En 2026, un mineur de moins de 16 ans qui n’a pas encore six mois de pratique professionnelle dans la branche peut être rémunéré au minimum à 80 % du Smic, soit 9,85 € brut par heure. À titre d’exemple, 35 heures travaillées représentent au minimum 344,75 € brut pour une semaine complète. Le montant réellement perçu dépendra ensuite des cotisations, des éventuels avantages et de la convention collective. Une indemnité compensatrice de congés payés peut aussi être due à la fin du contrat lorsque les congés n’ont pas été pris, selon la situation du salarié.Lire aussi : Rupture de période d’essai - les délais et vos droits
La rémunération de l’apprenti obéit à un autre calcul
Un apprenti de moins de 18 ans ne relève pas automatiquement du taux de 80 % du Smic. Sa rémunération dépend de l’année de formation et correspond au minimum à 27 % du Smic en première année, puis à 39 % en deuxième année et 55 % en troisième année, sauf dispositions plus favorables.

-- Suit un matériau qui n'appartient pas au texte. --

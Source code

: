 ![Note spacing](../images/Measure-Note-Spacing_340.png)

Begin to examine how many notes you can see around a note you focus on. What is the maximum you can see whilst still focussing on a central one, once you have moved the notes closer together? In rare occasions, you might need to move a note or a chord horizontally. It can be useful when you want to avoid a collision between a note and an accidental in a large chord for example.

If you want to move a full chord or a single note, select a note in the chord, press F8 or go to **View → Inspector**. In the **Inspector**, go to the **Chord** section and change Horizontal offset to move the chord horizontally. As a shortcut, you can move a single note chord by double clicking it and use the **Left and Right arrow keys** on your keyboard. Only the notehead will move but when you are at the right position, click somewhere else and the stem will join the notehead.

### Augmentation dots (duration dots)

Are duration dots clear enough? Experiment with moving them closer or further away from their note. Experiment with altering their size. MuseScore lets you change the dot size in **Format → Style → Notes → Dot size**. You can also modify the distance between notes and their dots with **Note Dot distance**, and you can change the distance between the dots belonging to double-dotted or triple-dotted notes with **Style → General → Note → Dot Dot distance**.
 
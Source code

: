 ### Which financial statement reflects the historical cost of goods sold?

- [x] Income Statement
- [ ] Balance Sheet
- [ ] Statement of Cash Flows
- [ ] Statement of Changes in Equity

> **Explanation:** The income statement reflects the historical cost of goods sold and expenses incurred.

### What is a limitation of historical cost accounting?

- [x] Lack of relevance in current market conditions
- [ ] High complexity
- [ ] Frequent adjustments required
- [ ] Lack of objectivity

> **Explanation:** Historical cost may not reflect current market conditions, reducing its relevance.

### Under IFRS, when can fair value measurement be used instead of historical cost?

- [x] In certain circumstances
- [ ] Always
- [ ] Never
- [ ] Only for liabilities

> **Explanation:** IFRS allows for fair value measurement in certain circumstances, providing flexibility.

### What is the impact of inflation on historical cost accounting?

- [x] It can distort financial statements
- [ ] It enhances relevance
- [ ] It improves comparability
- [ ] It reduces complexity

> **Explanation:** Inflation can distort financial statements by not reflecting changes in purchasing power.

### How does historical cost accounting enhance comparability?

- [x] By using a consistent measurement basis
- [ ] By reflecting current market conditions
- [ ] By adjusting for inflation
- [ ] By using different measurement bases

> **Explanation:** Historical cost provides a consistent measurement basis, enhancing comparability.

Le salaire d’apprentissage ne doit donc pas être comparé directement à celui d’un emploi de vacances. En contrepartie d’une rémunération différente, l’apprenti acquiert une qualification, bénéficie d’un accompagnement et commence à construire une expérience professionnelle cohérente avec son projet.
La santé et le respect au travail ne sont pas négociables
L’employeur doit protéger le jeune contre les risques liés au poste, mais aussi lui donner des consignes compréhensibles et une supervision adaptée. À 15 ans, on ne peut pas considérer qu’un salarié doit « apprendre sur le tas » face à une machine, à un client agressif ou à une situation dangereuse.

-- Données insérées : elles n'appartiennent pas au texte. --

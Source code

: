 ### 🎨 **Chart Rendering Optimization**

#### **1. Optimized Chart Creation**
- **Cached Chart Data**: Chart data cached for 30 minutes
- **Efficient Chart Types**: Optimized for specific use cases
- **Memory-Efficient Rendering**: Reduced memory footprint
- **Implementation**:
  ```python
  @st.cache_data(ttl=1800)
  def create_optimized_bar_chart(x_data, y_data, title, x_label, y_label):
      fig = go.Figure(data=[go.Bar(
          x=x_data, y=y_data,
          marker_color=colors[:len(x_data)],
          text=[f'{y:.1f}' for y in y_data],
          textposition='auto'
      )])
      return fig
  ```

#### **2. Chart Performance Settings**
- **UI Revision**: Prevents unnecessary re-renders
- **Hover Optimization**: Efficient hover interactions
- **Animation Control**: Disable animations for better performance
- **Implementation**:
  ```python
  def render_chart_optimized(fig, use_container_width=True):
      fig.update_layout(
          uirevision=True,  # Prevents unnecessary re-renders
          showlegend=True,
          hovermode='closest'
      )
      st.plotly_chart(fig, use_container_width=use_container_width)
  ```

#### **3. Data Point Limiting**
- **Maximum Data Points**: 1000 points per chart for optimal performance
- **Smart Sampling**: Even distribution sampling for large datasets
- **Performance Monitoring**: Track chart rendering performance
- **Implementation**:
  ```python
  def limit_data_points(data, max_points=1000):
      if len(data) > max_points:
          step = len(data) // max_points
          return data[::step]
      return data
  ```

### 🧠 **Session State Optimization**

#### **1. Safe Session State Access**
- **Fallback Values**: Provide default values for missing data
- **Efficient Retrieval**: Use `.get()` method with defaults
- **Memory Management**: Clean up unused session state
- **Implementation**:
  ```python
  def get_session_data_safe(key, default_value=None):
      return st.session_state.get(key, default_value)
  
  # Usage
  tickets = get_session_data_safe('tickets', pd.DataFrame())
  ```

Le harcèlement moral, les humiliations, les insultes et les pressions répétées sont interdits, quel que soit l’âge du salarié. Une remarque isolée n’a pas toujours la même portée qu’un comportement répété, mais un jeune ne doit jamais être laissé seul face à un responsable qui le menace ou le rabaisse.

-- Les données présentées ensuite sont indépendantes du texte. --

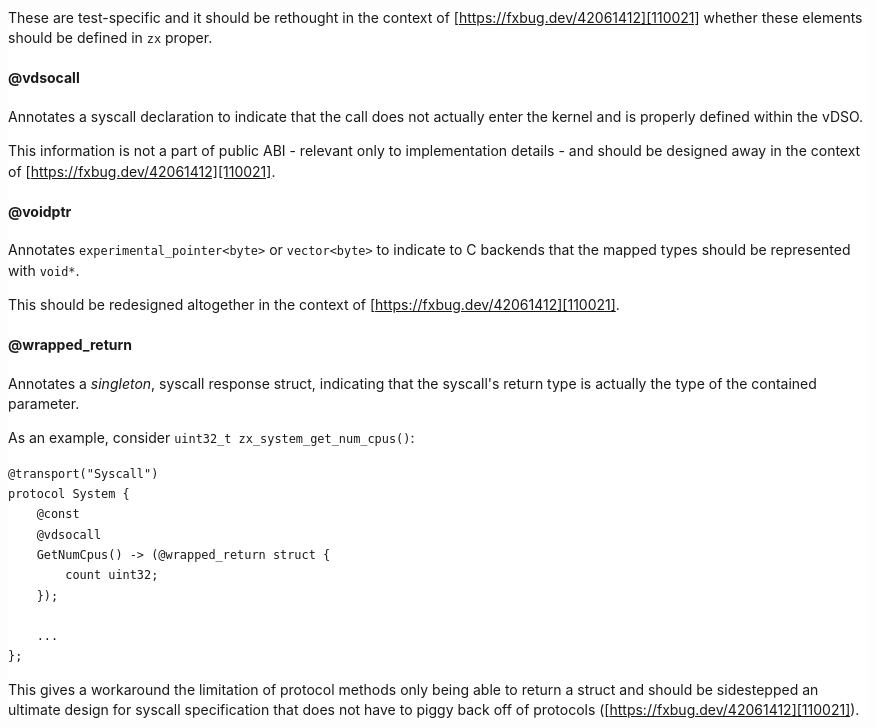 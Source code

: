 These are test-specific and it should be rethought in the context of
[https://fxbug.dev/42061412][110021] whether these elements should be defined in `zx`
proper.


#### @vdsocall

Annotates a syscall declaration to indicate that the call does not actually
enter the kernel and is properly defined within the vDSO.

This information is not a part of public ABI - relevant only to implementation
details - and should be designed away in the context of
[https://fxbug.dev/42061412][110021].


#### @voidptr

Annotates `experimental_pointer<byte>` or `vector<byte>` to indicate to C
backends that the mapped types should be represented with `void*`.

This should be redesigned altogether in the context of
[https://fxbug.dev/42061412][110021].

#### @wrapped_return

Annotates a _singleton_, syscall response struct, indicating that the syscall's
return type is actually the type of the contained parameter.

As an example, consider `uint32_t zx_system_get_num_cpus()`:
```
@transport("Syscall")
protocol System {
    @const
    @vdsocall
    GetNumCpus() -> (@wrapped_return struct {
        count uint32;
    });

    ...
};
```

This gives a workaround the limitation of protocol methods only being able to
return a struct and should be sidestepped an ultimate design for syscall
specification that does not have to piggy back off of protocols
([https://fxbug.dev/42061412][110021]).


[105758]: https://fxbug.dev/42057022
[110021]: https://fxbug.dev/42061412
[110294]: https://fxbug.dev/42061642
[byor]: https://fuchsia.dev/fuchsia-src/concepts/principles/simple?hl=en
[fidl-naming]: https://fuchsia.dev/fuchsia-src/development/languages/fidl/guides/style#names
[rfc]: https://fuchsia.dev/fuchsia-src/development/languages/fidl/guides/style?#names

En cas de difficulté, je conseille de noter les faits avec leurs dates, de conserver les messages et de prévenir rapidement un parent ou un autre adulte de confiance. Il faut ensuite s’adresser à l’employeur, au tuteur, au centre de formation s’il s’agit d’un apprentissage, au comité social et économique lorsqu’il existe, ou à l’inspection du travail.
Le premier emploi doit apprendre la ponctualité, la coopération et l’autonomie. Il ne doit pas installer la peur, l’épuisement ou le sentiment qu’il faut tout accepter pour conserver son poste.
La bonne décision à 15 ans se mesure aussi au cadre proposé
Un emploi adapté peut aider un adolescent à découvrir un secteur, gagner en confiance et préciser son orientation. Le meilleur choix n’est pas forcément celui qui promet le plus d’heures, mais celui qui offre un encadrement réel, des tâches claires et des horaires compatibles avec le repos.
Avant de signer, je vérifierais systématiquement quatre points. Le poste est-il réellement léger, l’autorisation a-t-elle été demandée, le planning respecte-t-il les limites légales et le jeune sait-il à qui parler en cas de problème ? Si une seule réponse reste floue, mieux vaut demander des précisions avant le premier jour.
À 15 ans, travailler peut être un excellent début de parcours, à condition que le droit protège concrètement le jeune et que l’entreprise considère son âge comme une responsabilité à accompagner, jamais comme une faiblesse à exploiter.